Our physical design from last week’s blog shows our base table create statement.  One of the ways to expand the capacities of DB2 tables on both DB2 for zOS and DB2 for LUW is to create multiple tables and put them together and create a logical single table through a UNION ALL View.  This technique provides many flexible options for each of the tables within the UNION ALL View for clustering, indexing, partitioning and storage control.

With the example below, every year’s table could be partitioned differently, the current year could have many more indexes, or each year’s objects could be assigned to a different storage group.  Also, each table could hold data up to its DB2 platform and DB2 software release storage limit, allowing the logical table unlimited capacity.

Another advantage of UNION ALL View is administration of the data.  If structure changes are needed for the underlying tables a new table could be created and then the UNION All View could be redefined with the new table definition.  This would minimize downtime and switching to a new table structure could be done quickly allowing the old data to be restructured whenever desired.
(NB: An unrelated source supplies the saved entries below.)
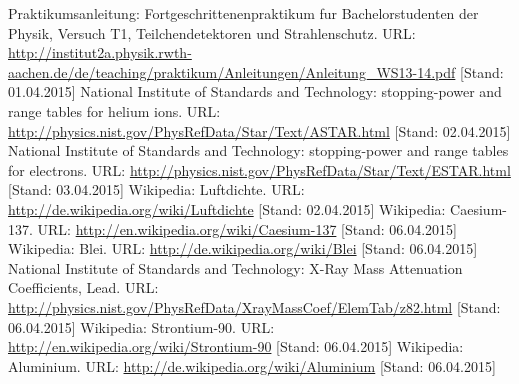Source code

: \documentclass{../Misc/MontavonLaTeX/Montavon}
\begin{document}
\newpage
\begin{thebibliography}{xxxx}
 Praktikumsanleitung: Fortgeschrittenenpraktikum fur Bachelorstudenten der Physik, Versuch T1, Teilchendetektoren und Strahlenschutz. URL: \url{http://institut2a.physik.rwth-aachen.de/de/teaching/praktikum/Anleitungen/Anleitung_WS13-14.pdf} [Stand: 01.04.2015]
 National Institute of Standards and Technology: stopping-power and range tables for helium ions. URL: \url{http://physics.nist.gov/PhysRefData/Star/Text/ASTAR.html} [Stand: 02.04.2015]
 National Institute of Standards and Technology: stopping-power and range tables for electrons. URL: \url{http://physics.nist.gov/PhysRefData/Star/Text/ESTAR.html} [Stand: 03.04.2015]
 Wikipedia: Luftdichte. URL: \url{http://de.wikipedia.org/wiki/Luftdichte} [Stand: 02.04.2015]
 Wikipedia: Caesium-137. URL: \url{http://en.wikipedia.org/wiki/Caesium-137} [Stand: 06.04.2015]
 Wikipedia: Blei. URL: \url{http://de.wikipedia.org/wiki/Blei} [Stand: 06.04.2015]
 National Institute of Standards and Technology: X-Ray Mass Attenuation Coefficients, Lead. URL: \url{http://physics.nist.gov/PhysRefData/XrayMassCoef/ElemTab/z82.html} [Stand: 06.04.2015]
 Wikipedia: Strontium-90. URL: \url{http://en.wikipedia.org/wiki/Strontium-90} [Stand: 06.04.2015]
 Wikipedia: Aluminium. URL: \url{http://de.wikipedia.org/wiki/Aluminium} [Stand: 06.04.2015]
\end{thebibliography}
\end{document}
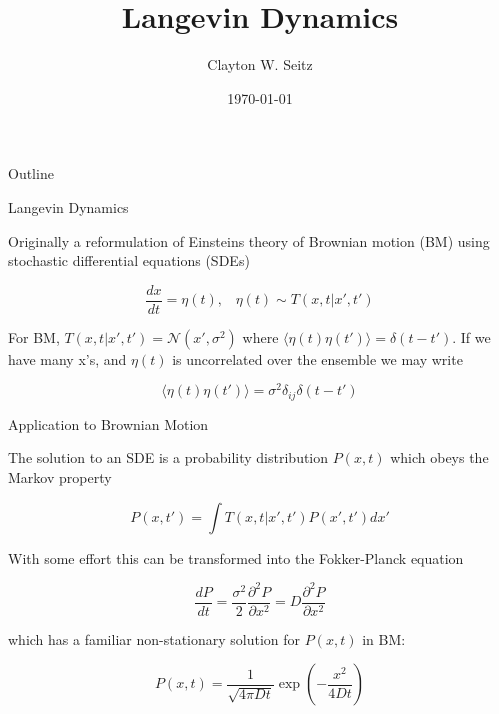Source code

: \documentclass{beamer}					%
\title{Langevin Dynamics}	%
\author{Clayton W. Seitz}								%
\date{\today}									%
\begin{document}
\begin{frame}
  \titlepage
\end{frame}

\begin{frame}{Outline}
  \tableofcontents
\end{frame}

\begin{frame}{Langevin Dynamics}

Originally a reformulation of Einsteins theory of Brownian motion (BM) using stochastic differential equations (SDEs)

\begin{equation*}
\frac{dx}{dt} = \eta(t), \;\;\; \eta(t) \sim T(x,t|x',t')
\end{equation*}

For BM, $T(x,t|x',t') = \mathcal{N}(x',\sigma^{2})$ where $\langle \eta(t)\eta(t')\rangle = \delta(t-t')$. If we have many x's, and $\eta(t)$ is uncorrelated over the ensemble we may write 

\begin{equation*}
\langle \eta(t)\eta(t')\rangle = \sigma^{2}\delta_{ij}\delta(t-t')
\end{equation*}

\end{frame}

\begin{frame}{Application to Brownian Motion}

The solution to an SDE is a probability distribution $P(x,t)$ which obeys the Markov property

\begin{equation*}
P(x,t') = \int T(x,t|x',t')P(x',t')dx'
\end{equation*}


With some effort this can be transformed into the Fokker-Planck equation

\begin{equation*}
\frac{dP}{dt} = \frac{\sigma^{2}}{2}\frac{\partial^{2}P}{\partial x^{2}} = D\frac{\partial^{2}P}{\partial x^{2}}
\end{equation*}

which has a familiar non-stationary solution for $P(x,t)$ in BM:

\begin{equation*}
P(x,t) = \frac{1}{\sqrt{4\pi Dt}}\exp\left(-\frac{x^{2}}{4Dt}\right)
\end{equation*}

\end{frame}
\end{document}
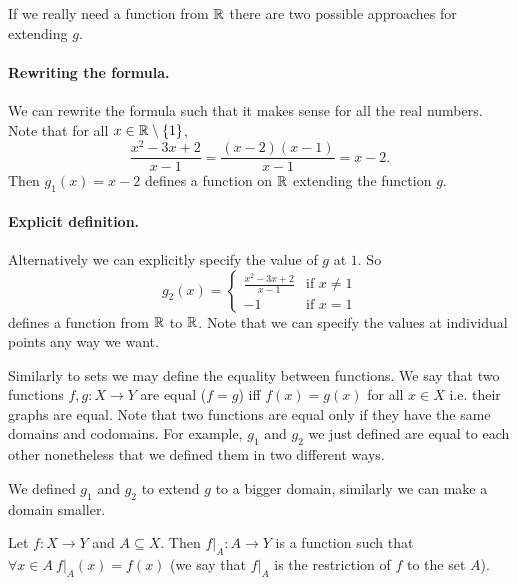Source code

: If we really need a function from ${\mathbb{R}}$ there are two possible approaches for
extending $g$.

\paragraph{Rewriting the formula.}
We can rewrite the formula such that it makes sense for all the real numbers.
Note that for all $x \in \R \setminus \set{1}$,
\[
    \frac{x^2 - 3x + 2}{x - 1} = \frac{(x - 2)(x - 1)}{x - 1} = x - 2.
\]
Then $g_1(x) = x - 2$ defines a function on ${\mathbb{R}}$ extending the function $g$.

\paragraph{Explicit definition.} Alternatively we can explicitly specify the
value of $g$ at $1$. So
\[
    g_2(x) =
    \begin{cases}
        \frac{x^2 - 3x + 2}{x - 1} & \text{if } x \neq 1 \\
        -1 & \text{if } x = 1
    \end{cases}
\]
defines a function from ${\mathbb{R}}$ to ${\mathbb{R}}$. Note that we can specify the values at
individual points any way we want.

Similarly to sets we may define the equality between functions. We say that two
functions $f, g : X \to Y$ are equal ($f = g$) iff $f(x) = g(x)$ for all
$x \in X$ i.e. their graphs are equal. Note that two functions are equal only
if they have the same domains and codomains. For example, $g_1$ and $g_2$ we
just defined are equal to each other nonetheless that we defined them in two
different ways.

We defined $g_1$ and $g_2$ to extend $g$ to a bigger domain, similarly we can
make a domain smaller.
\begin{definition}
    Let $f : X \to Y$ and $A \subseteq X$. Then $f|_{A} : A \to Y$ is a function
    such that $\forall x \in A\ f|_{A}(x) = f(x)$ (we say that $f|_A$ is the
    restriction of $f$ to the set $A$).
\end{definition}


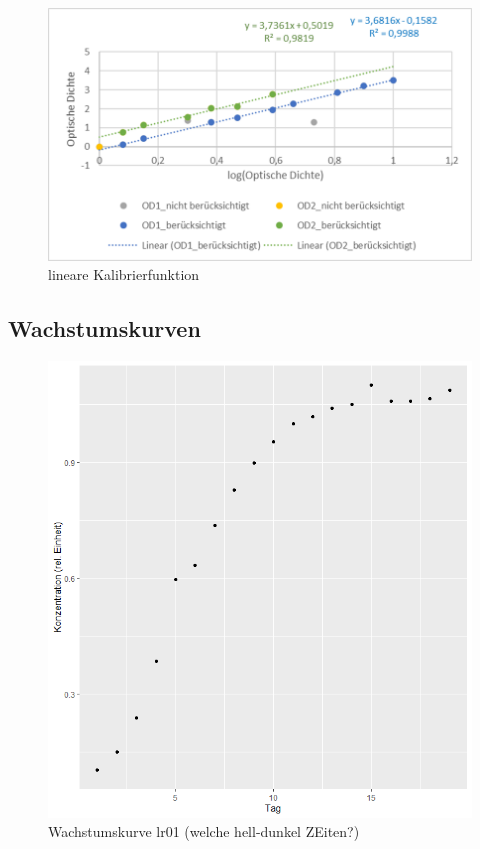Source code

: \documentclass[
]{article}
\begin{document}
\begin{figure}
\centering
\includegraphics{Kalibrierfunktion.png}
\caption{lineare Kalibrierfunktion}
\end{figure}

\hypertarget{wachstumskurven}{%
\subsection{Wachstumskurven}\label{wachstumskurven}}

\begin{figure}
\centering
\includegraphics{Wachstumskurve_Versuch02_lr01.png}
\caption{Wachstumskurve lr01 (welche hell-dunkel ZEiten?)}
\end{figure}
\end{document}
CREATE TABLE PROD.MST_PROD_MTR_2012 (
  PROD_ID   INTEGER NOT NULL WITH DEFAULT 0,
  DEPT_KEY SMALLINT NOT NULL WITH DEFAULT 0,
  METER_NBR INTEGER NOT NULL WITH DEFAULT 0,
  METER_VALU INTEGER NOT NULL WITH DEFAULT 0,
  PRS_VALU  CHAR(1) NOT NULL WITH DEFAULT ‘*’,
  DGE_VALU  CHAR(1) NOT NULL WITH DEFAULT ‘*’,
  SFT_VALU  CHAR(1) NOT NULL WITH DEFAULT ‘*’,
  CRT_TS    TIMESTAMP NOT NULL
      WITH DEFAULT ‘1900-01-01 01:01:01.000000’,
  CONSTRAINT P_KEY_1 PRIMARY KEY (CRT_TS))
         IN D900551D.G0551D01;

  COMMIT;

–==============================================================
— INDEX:
–==============================================================
   CREATE UNIQUE INDEX PROD.X2012001
   ON  PROD.MST_PROD_MTR_2012 (
      CRT_TS ASC
   )
   CLUSTER
    USING STOGROUP PSISG
       PRIQTY 720
       SECQTY 360
       ERASE NO
   FREEPAGE 0
   PCTFREE 10
   GBPCACHE CHANGED
   BUFFERPOOL BP1
   CLOSE YES
   ;

 ALTER TABLE PROD.MST_PROD_MTR_2012
 ADD CONSTRAINT
 RANGKEY1 CHECK ( CRT_TS > ‘2012-01-01-00.00.00.000000’
            AND   CRT_TS < ‘2013-01-01-00.00.00.000000’) ;

–==============================================================
— DROP   TABLE PROD.MST_PROD_MTR_2013;
—     COMMIT;
–==============================================================

 CREATE TABLE PROD.MST_PROD_MTR_2013 (
  PROD_ID   INTEGER NOT NULL WITH DEFAULT 0,
  DEPT_KEY SMALLINT NOT NULL WITH DEFAULT 0,
  METER_NBR INTEGER NOT NULL WITH DEFAULT 0,
  METER_VALU INTEGER NOT NULL WITH DEFAULT 0,
  PRS_VALU  CHAR(1) NOT NULL WITH DEFAULT ‘*’,
  DGE_VALU  CHAR(1) NOT NULL WITH DEFAULT ‘*’,
  SFT_VALU  CHAR(1) NOT NULL WITH DEFAULT ‘*’,
  CRT_TS    TIMESTAMP NOT NULL
      WITH DEFAULT ‘1900-01-01 01:01:01.000000’,
  CONSTRAINT P_KEY_1 PRIMARY KEY (CRT_TS))
         IN D900551D.G0551D01;

  COMMIT;

–==============================================================
— INDEX:
–==============================================================
   CREATE UNIQUE INDEX PROD.X2013001
   ON  PROD.MST_PROD_MTR_2013 (
      CRT_TS ASC
   )
   CLUSTER
    USING STOGROUP PSISG
       PRIQTY 720
       SECQTY 360
       ERASE NO
   FREEPAGE 0
   PCTFREE 10
   GBPCACHE CHANGED
   BUFFERPOOL BP1
   CLOSE YES
   ;

 ALTER TABLE PROD.MST_PROD_MTR_2013
 ADD CONSTRAINT
 RANGKEY1 CHECK ( CRT_TS > ‘2013-01-01-00.00.00.000000’
            AND   CRT_TS < ‘2014-01-01-00.00.00.000000’);

  CREATE VIEW PROD.MST_PROD_MTR_ALL AS (
    SELECT
       PROD_ID,
       DEPT_KEY,
       METER_NBR,
       METER_VALU,
       PRS_VALU,
       DGE_VALU,
       SFT_VALU,
       CRT_TS
FROM PROD.MST_PROD_MTR_2012
    UNION ALL
    SELECT
       PROD_ID,
       DEPT_KEY,
       METER_NBR,
       METER_VALU,
       PRS_VALU,
       DGE_VALU,
       SFT_VALU,
       CRT_TS
FROM PROD.MST_PROD_MTR_2013);

What is also good about the UNION ALL View structure is that the DB2 Optimizers on DB2 for zOS and DB2 for LUW are smart enough to only access the proper base table(s) when the SQL includes the CRT_TS in the WHERE clause.  This SQL information gets evaluated and DB2 quickly prunes the unnecessary base tables underneath the UNION ALL View from the DB2 access path.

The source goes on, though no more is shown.